Budget negotiations are set to heat up after Congress’s August recess. Some Republicans are planning to use the power of the purse to combat “woke” policies with new budget riders, while the left is taking aim at “legacy riders”—including those that have long limited funding for abortion-related activities at home and abroad. One of those legacy riders includes language originally championed by the man who now occupies the White House. The “Biden Amendment” has long limited abortion-related spending abroad, but its future is uncertain—especially as its namesake continues a long march away from his earlier anti-abortion positions.

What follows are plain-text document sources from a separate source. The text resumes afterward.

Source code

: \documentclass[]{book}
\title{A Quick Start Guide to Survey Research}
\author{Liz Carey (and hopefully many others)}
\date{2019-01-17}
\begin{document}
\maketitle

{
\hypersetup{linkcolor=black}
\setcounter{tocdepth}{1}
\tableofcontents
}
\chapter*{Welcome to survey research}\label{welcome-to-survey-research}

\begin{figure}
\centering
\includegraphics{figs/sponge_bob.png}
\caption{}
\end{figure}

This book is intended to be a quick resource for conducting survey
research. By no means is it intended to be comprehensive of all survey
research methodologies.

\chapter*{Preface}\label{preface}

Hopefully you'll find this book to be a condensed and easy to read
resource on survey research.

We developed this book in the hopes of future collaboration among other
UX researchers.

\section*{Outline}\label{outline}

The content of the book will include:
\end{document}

In 1981, a young Sen. Joe Biden used his perch on the Foreign Relations Committee to insert wording into a permanent statute governing foreign assistance spending. The Biden Amendment prevents foreign assistance dollars from “pay[ing] for any biomedical research which relates, in whole or in part, to methods of, or the performance of, abortions or involuntary sterilization as a means of family planning.” In short, it bars funding for the building of better baby traps overseas. This was hardly a fanciful notion in 1981, when a much poorer China was implementing its brutal “one-child policy.” Belt and suspenders style, the words of the Biden Amendment have also long been part of the standard package of riders included in presidential budget proposals and approved by Congress.
Most coverage of abortion-related budget riders focuses on the Hyde Amendment—named for its sponsor, the late Republican Congressman Henry Hyde of Chicago—and similar provisions preventing the direct federal funding of most abortions. Biden long supported the Hyde Amendment, which must be renewed each budget cycle, and even repeatedly opposed attempts to add rape and incest exceptions. In a 1994 constituent letter Biden stated that he had voted against federal abortion funding “on no fewer than 50 occasions” because “those of us who are opposed to abortion should not be compelled to pay for them.” In his 2007 book Promises to Keep, Biden continued to highlight his opposition to federally funded abortions.

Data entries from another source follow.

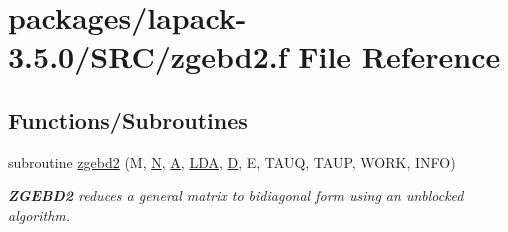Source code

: \hypertarget{zgebd2_8f}{}\section{packages/lapack-\/3.5.0/\+S\+R\+C/zgebd2.f File Reference}
\label{zgebd2_8f}
\subsection*{Functions/\+Subroutines}
\begin{DoxyCompactItemize}
\item 
subroutine \hyperlink{group__complex16GEcomputational_gad5a784fc93cbf57b6b8ff3f0ff229cbe}{zgebd2} (M, \hyperlink{polmisc_8c_a0240ac851181b84ac374872dc5434ee4}{N}, \hyperlink{classA}{A}, \hyperlink{example__user_8c_ae946da542ce0db94dced19b2ecefd1aa}{L\+D\+A}, \hyperlink{odrpack_8h_a7dae6ea403d00f3687f24a874e67d139}{D}, E, T\+A\+U\+Q, T\+A\+U\+P, W\+O\+R\+K, I\+N\+F\+O)
\begin{DoxyCompactList}\small\item\em {\bfseries Z\+G\+E\+B\+D2} reduces a general matrix to bidiagonal form using an unblocked algorithm. \end{DoxyCompactList}\end{DoxyCompactItemize}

Yet on the campaign trail in 2020, Biden first came out against the Hyde Amendment when a voter questioned him about it. After video of the informal interaction surfaced, his campaign team first claimed that Biden had misheard the question and reaffirmed his support for Hyde. That position proved short-lived. Biden eventually wilted under pressure and, speaking from prepared remarks in a formal setting, rather glumly embraced the federal funding he had long opposed.
Biden’s seemingly conflicted change of heart perhaps gave some pro-lifers hope that he might flip again after winning the election. But while Biden still occasionally invokes his Catholic faith and says he is “not big on abortion,” his recent budget proposals have broken from decades of practice and removed the Hyde Amendment language, a move that—if approved by Congress—would channel millions of dollars to hundreds of thousands of Medicaid-funded abortions every year.
Hyde has thus far survived during the Biden administration due to the GOP’s current control of the House—and before that, the efforts of West Virginia senator Joe Manchin, a Democrat, in a 50/50 Senate. But while Democrats who opposed the federal funding of abortions were once commonplace, today the ranks are exceedingly thin. Manchin, Virginia’s Tim Kaine, and Pennsylvania’s Robert Casey Jr. were the only Democratic senators who voted to support a Hyde-like amendment for a massive 2021 Covid-19 relief bill. (That effort failed, and all three eventually voted for a final version of the bill without any protections against federal abortion funding.) In the House, Rep. Henry Cuellar of south Texas, who has often supported Hyde-type language, was the only Democrat to vote for a proposed new rider that would stop the Pentagon’s recent policy of funding travel and time off to facilitate abortions for military personnel.
With the decline of the once robust cohort of pro-Hyde Democrats, others in the party, sometimes invoking claims of discrimination and racism, are becoming increasingly vocal advocates for funding abortion. They are spurred on by efforts such as the Clean Budget Coalition, which has gathered dozens of left-leaning organizations to oppose what it calls, apparently without seeing the odd irony in an abortion context, “poison pill” riders.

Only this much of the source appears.